From the Intern Desk: Hunger Action Day
By Florence, St. Anthony Foundation intern with the Social Work Center and the Justice Education, Volunteer and Advocacy program.
Last Wednesday was a day to remember. Partially because I had to get up at 5:30 am during my first week of summer vacation but mostly because I had the privilege of fighting for a meaningful cause alongside some of the most passionate and inspiring individuals I had ever met. It was the much-anticipated Hunger Action Day in Sacramento.
During the hearing held in the Capitol Building, testimonies were heard from youths, single-mothers, former addicts, homeless individuals, and other voices that were united on that day in a fight for a basic necessity and human right: food. In fact, two of the members from our very own Father Alfred Center delivered very powerful and insightful testimonies drawn from their personal experiences with addiction and recovery. I think a lot of us, and many of the legislators as well, were humbled by these stories, from those who have experienced first-hand, or are in imminent risk of, hunger. The testimonies were personal and touching, but most importantly, they were strong and demanding.
So were our messages during meetings with individual legislators. But it was during that time I began questioning about our effectiveness at conveying those very messages—ones about advocating for the extension of food stamp privileges to individuals with drug-related felonies and the expansion of food stamp/EBT acceptance in farmer’s markets, among others. I don’t know if it was from my frustration with the knowledge about the failure of those bills passing in the state legislature year after year or the seeming nonchalance of legislators about our presence and the issues at hand, but I felt that the gulf between the bureaucracy and the constituency is too enormous for our voices to fill.

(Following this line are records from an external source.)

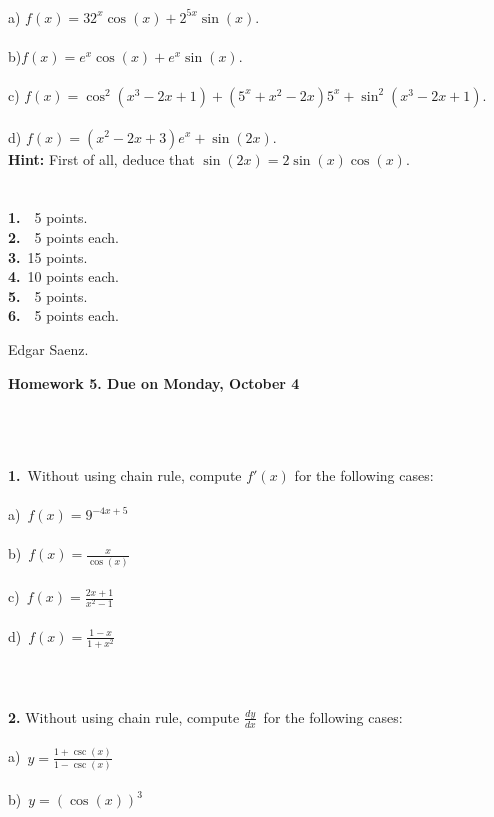 \documentclass[12pt]{article}
\newcommand{\Frac}{\displaystyle \frac}
\begin{document}
\\
a) $f(x)=32^{x}\cos(x)+2^{5x}\sin(x)$.\\
\\
b)$f(x)=e^{x}\cos(x)+e^{x}\sin(x).$\\
\\
c) $f(x)=\cos^{2}(x^{3}-2x+1)+(5^{x}+x^{2}-2x)5^{x}+\sin^{2}(x^{3}-2x+1)$.\\
\\
d) $f(x)=(x^{2}-2x+3)e^{x}+\sin(2x)$.\\
\textbf{Hint:} First of all, deduce that $\sin(2x)=2\sin(x)\cos(x)$.\\
\\
\\
\textbf{1.}\ \ 5 points.\\
\textbf{2.}\ \ 5 points each.\\
\textbf{3.}\ 15 points.\\
\textbf{4.}\ 10 points each.\\
\textbf{5.}\ \ 5 points.\\
\textbf{6.}\ \ 5 points each.\\
\begin{flushright}
Edgar Saenz.
\end{flushright}
\newpage
\begin{center}
\textbf{Homework 5. Due on Monday, October 4}
\end{center}\
\\\\\\
\textbf{1.}\ Without using chain rule, compute $f'(x)$ for the following cases:\\
\\
a)\ $f(x)= 9^{-4x+5}$\\
\\
b)\ $f(x)= \Frac{x}{\cos(x)}$\\
\\
c)\ $f(x)=\Frac{2x+1}{x^{2}-1}$\\
\\
d)\ $f(x)=\Frac{1-x}{1+x^{2}}$\\\\\\\\
\textbf{2.} Without using chain rule, compute $\Frac{dy}{dx}$\  for the following cases:\\
\\
a)\ $y= \Frac{1+\csc(x)}{1-\csc(x)}$\\
\\
b)\ $y= (\cos(x))^{3}$\\
\end{document}
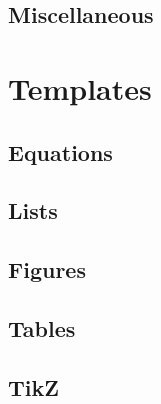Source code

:     \subsection{Miscellaneous}
    \label{sec:tutorial/preamble/misc}
    
    

\newpage
\section{Templates}
\label{sec:tutorial/templates}

    \subsection{Equations}
    \label{sec:tutorial/templates/math}
    
    
    \newpage
    \subsection{Lists}
    \label{sec:tutorial/templates/list}
    

    \subsection{Figures}
    \label{sec:tutorial/templates/fig}
    
    
    \subsection{Tables}
    \label{sec:tutorial/templates/table}
    
        
    \subsection{TikZ}
    \label{sec:tutorial/templates/tikz}
    
    
    \newpage
    \subsection{}
    \label{sec:tutorial/templates/bib}
    
    
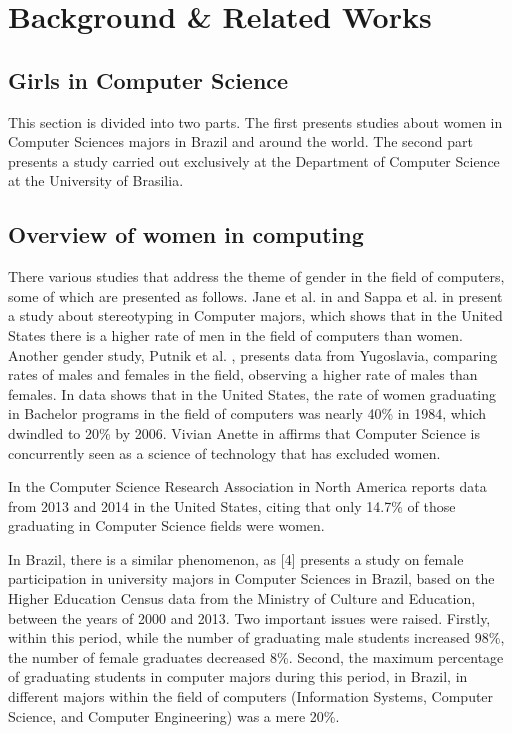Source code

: \section{Background \& Related Works}\label{sec:background}%

\subsection{Girls in Computer Science}\label{subsec:background:girls}%
This section is divided into two parts. The first presents studies about women in Computer Sciences majors in Brazil and around the world. The second part presents a study carried out exclusively at the Department of Computer Science at the University of Brasilia.

\subsection{Overview of women in computing }
There various studies that address the theme of gender in the field of computers, some of which are presented as follows.
Jane et al. in \cite{jane_2016} and Sappa et al. in \cite{sappa_2013} present a study about stereotyping in Computer majors, which shows that in the United States there is a higher rate of men in the field of computers than women. Another gender study, Putnik et al.  \cite{zoran_2017}, presents data from Yugoslavia, comparing rates of males and females in the field, observing a higher rate of males than females. In \cite{keinan_2017} \cite{moshe_2015} data shows that in the United States, the rate of women graduating in Bachelor programs in the field of computers was nearly 40\% in 1984, which dwindled to 20\% by 2006. Vivian Anette in \cite{vivian_2007} affirms that Computer Science is concurrently seen as a science of technology that has excluded women.

 In \cite{moshe_2015}  the Computer Science Research Association in North America reports data from 2013 and 2014 in the United States, citing that only 14.7\% of those graduating in Computer Science fields were women. 

In Brazil, there is a similar phenomenon, as [4] presents a study on female participation in university majors in Computer Sciences in Brazil, based on the Higher Education Census data from the Ministry of Culture and Education, between the years of 2000 and 2013. Two important issues were raised. Firstly, within this period, while the number of graduating male students increased 98\%, the number of female graduates decreased 8\%. Second, the maximum percentage of graduating students in computer majors during this period, in Brazil, in different majors within the field of computers (Information Systems, Computer Science, and Computer Engineering) was a mere 20\%.  


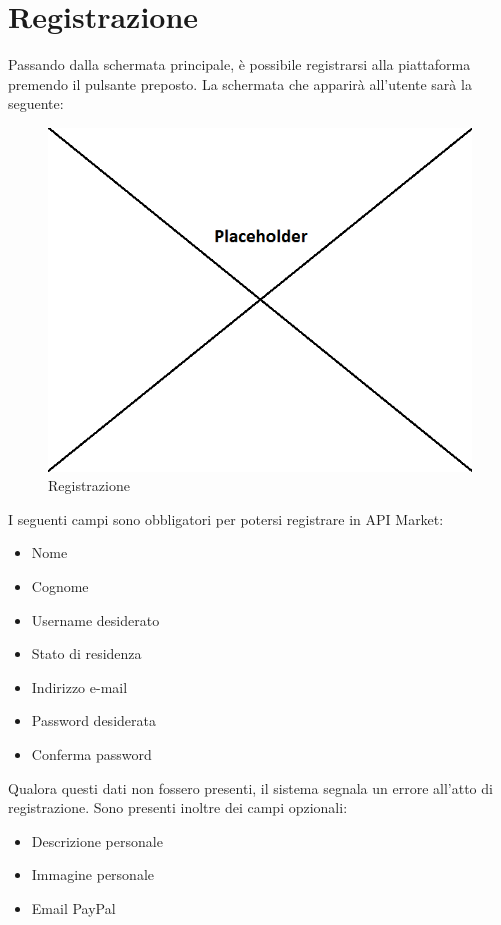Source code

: \newpage
\section{Registrazione}

Passando dalla schermata principale, è possibile registrarsi alla piattaforma premendo il pulsante preposto. La schermata che apparirà all'utente sarà la seguente:

\label{Registrazione}
\begin{figure}[H]
	\centering
	\includegraphics[scale=0.45]{img/registrazione.png}
	\caption{Registrazione}
\end{figure}

I seguenti campi sono obbligatori per potersi registrare in API Market:
\begin{itemize}
	\item Nome
	\item Cognome
	\item Username desiderato
	\item Stato di residenza
	\item Indirizzo e-mail
	\item Password desiderata
	\item Conferma password
\end{itemize}

Qualora questi dati non fossero presenti, il sistema segnala un errore all'atto di registrazione. Sono presenti inoltre dei campi opzionali:

\begin{itemize}
	\item Descrizione personale
	\item Immagine personale
	\item Email PayPal
\end{itemize}

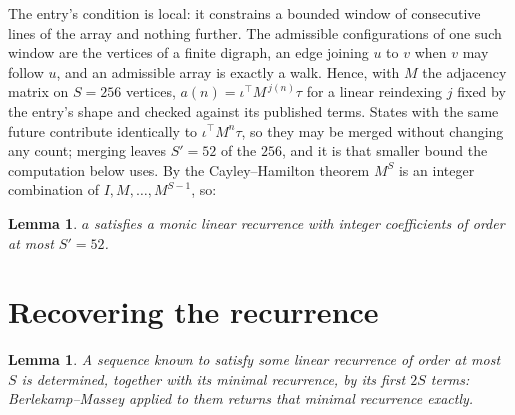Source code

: \documentclass[11pt,a4paper]{article}
\theoremstyle{plain}
\newtheorem{lemma}[theorem]{Lemma}
\theoremstyle{definition}
\begin{document}
The entry's condition is local: it constrains a bounded window of consecutive lines of the
array and nothing further. The admissible configurations of one such window are the vertices
of a finite digraph, an edge joining $u$ to $v$ when $v$ may follow $u$, and an admissible
array is exactly a walk. Hence, with $M$ the adjacency matrix on $S=256$ vertices,
$a(n)=\iota^{\!\top}M^{\,j(n)}\tau$ for a linear reindexing $j$ fixed by the entry's shape
and checked against its published terms. States with the same future contribute identically to $\iota^{\!\top}M^n\tau$, so they may be merged without changing any count; merging leaves $S'=52$ of the $256$, and it is that smaller bound the computation below uses. By the Cayley--Hamilton theorem $M^{S}$ is an
integer combination of $I,M,\dots,M^{S-1}$, so:

\begin{lemma}\label{lem:cf}
$a$ satisfies a monic linear recurrence with integer coefficients of order at most
$S'=52$.
\end{lemma}

\section{Recovering the recurrence}

\begin{lemma}\label{lem:bm}
A sequence known to satisfy some linear recurrence of order at most $S$ is determined, together
with its minimal recurrence, by its first $2S$ terms: Berlekamp--Massey applied to them returns
that minimal recurrence exactly.
\end{lemma}
\end{document}
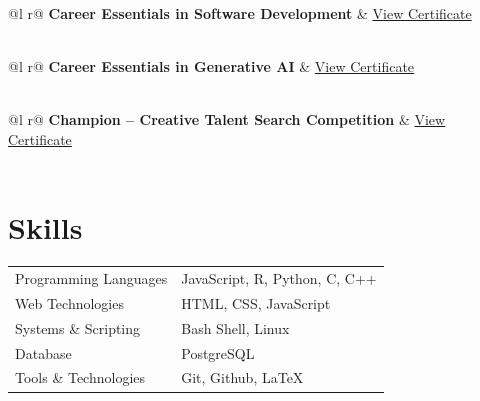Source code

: \documentclass[a4paper,12pt]{article}
\begin{document}
\begin{tabularx}{\linewidth}{ @{}l r@{} }
    \textbf{Career Essentials in Software Development} & \hfill \href{https://www.linkedin.com/learning/certificates/b47ab2e721fb8ba120d27288096edeca25ef7cfba7b85efdbd84445d1ec05b55}{View Certificate} \\[3.75pt]
                                                                                                                                                \\
\end{tabularx}

\begin{tabularx}{\linewidth}{ @{}l r@{} }
    \textbf{Career Essentials in Generative AI} & \hfill \href{https://www.linkedin.com/learning/certificates/6f72b0e48a5817dc558db49ca0673a70bb89d664f12973b92fb28f3bbaa996db}{View Certificate} \\[3.75pt]
                                                                                                                                         \\
\end{tabularx}

\begin{tabularx}{\linewidth}{ @{}l r@{} }
    \textbf{Champion – Creative Talent Search Competition} & \hfill \href{https://drive.google.com/file/d/1m3npleUNXnW2Rd6uJq2z2-FtGwx6_NgP/view?usp=sharing}{View Certificate} \\[3.75pt]
                                                                            \\
\end{tabularx}

\section{Skills}
\begin{tabularx}{\linewidth}{@{}l X@{}}

    Programming Languages & \normalsize{JavaScript, R, Python, C, C++} \\

    Web Technologies      & \normalsize{HTML, CSS, JavaScript}         \\

    Systems \& Scripting  & \normalsize{Bash Shell, Linux}             \\

    Database              & \normalsize{PostgreSQL}                    \\

    Tools \& Technologies & \normalsize{Git, Github, LaTeX}            \\
\end{tabularx}

\vfill
{}
\end{document}
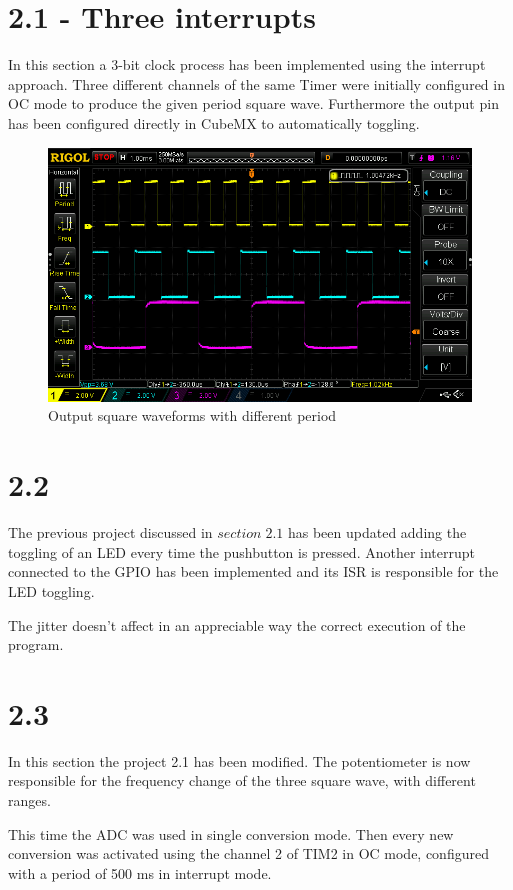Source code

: \documentclass[12pt]{article}
\begin{document}
\section*{2.1 - Three interrupts}
In this section a 3-bit clock process has been implemented using the interrupt approach. Three different channels of the same Timer were initially configured in OC mode to produce the given period square wave.
Furthermore the output pin has been configured directly in CubeMX to automatically toggling. 
\begin{figure}[h!]
	\centering
	\includegraphics[scale = 0.38]{immagini/DS1Z_QuickPrint13.png}
	\caption{Output square waveforms with different period}
\end{figure}



\section*{2.2 }

The previous project discussed in $section\; 2.1$
has been updated adding the toggling of an LED every time the pushbutton is pressed. 
Another interrupt connected to the GPIO has been implemented and its ISR is responsible for the LED toggling.

The jitter doesn't affect in an appreciable way the correct execution of the program.
\section*{2.3 }

In this section the project 2.1 has been modified. The potentiometer is now responsible for the frequency change of the three square wave, with different ranges.

This time the ADC was used in single conversion mode. Then every new conversion was activated using the channel 2 of TIM2 in OC mode, configured with a period of 500 ms in interrupt mode. 
\end{document}
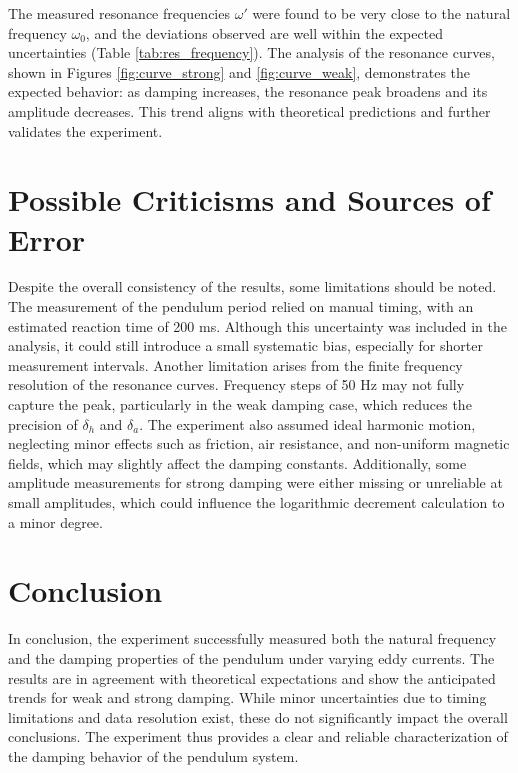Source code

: The measured resonance frequencies $\omega'$ were found to be very close to the natural frequency $\omega_0$, and the deviations observed are well within the expected uncertainties (Table \ref{tab:res_frequency}). The analysis of the resonance curves, shown in Figures \ref{fig:curve_strong} and \ref{fig:curve_weak}, demonstrates the expected behavior: as damping increases, the resonance peak broadens and its amplitude decreases. This trend aligns with theoretical predictions and further validates the experiment.

\section*{Possible Criticisms and Sources of Error}
Despite the overall consistency of the results, some limitations should be noted. The measurement of the pendulum period relied on manual timing, with an estimated reaction time of 200 ms. Although this uncertainty was included in the analysis, it could still introduce a small systematic bias, especially for shorter measurement intervals. Another limitation arises from the finite frequency resolution of the resonance curves. Frequency steps of 50 Hz may not fully capture the peak, particularly in the weak damping case, which reduces the precision of $\delta_h$ and $\delta_a$. The experiment also assumed ideal harmonic motion, neglecting minor effects such as friction, air resistance, and non-uniform magnetic fields, which may slightly affect the damping constants. Additionally, some amplitude measurements for strong damping were either missing or unreliable at small amplitudes, which could influence the logarithmic decrement calculation to a minor degree.

\section*{Conclusion}
In conclusion, the experiment successfully measured both the natural frequency and the damping properties of the pendulum under varying eddy currents. The results are in agreement with theoretical expectations and show the anticipated trends for weak and strong damping. While minor uncertainties due to timing limitations and data resolution exist, these do not significantly impact the overall conclusions. The experiment thus provides a clear and reliable characterization of the damping behavior of the pendulum system.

But even more puzzling was how I went back home feeling hopeful and certain that we left an impression that day. Was it the pitch of desperation I heard in people’s testimonies? The hint of compassion in an otherwise cold bureaucracy? Or was it everyone’s exhausted but smiling faces on the bus ride back? The more I reflect the more I’m certain it was the spirit of everyone who was there that made the day so worthwhile. Just as Katie wrote in her January reflection on the “Homelessness Ends with a Home” march, I realize how much the opportunity to voice their opinions mean to so many people, and how much of an honor it had been for me to be in the same fight with them.
We made a lot of noise that day. I am sure that we were heard.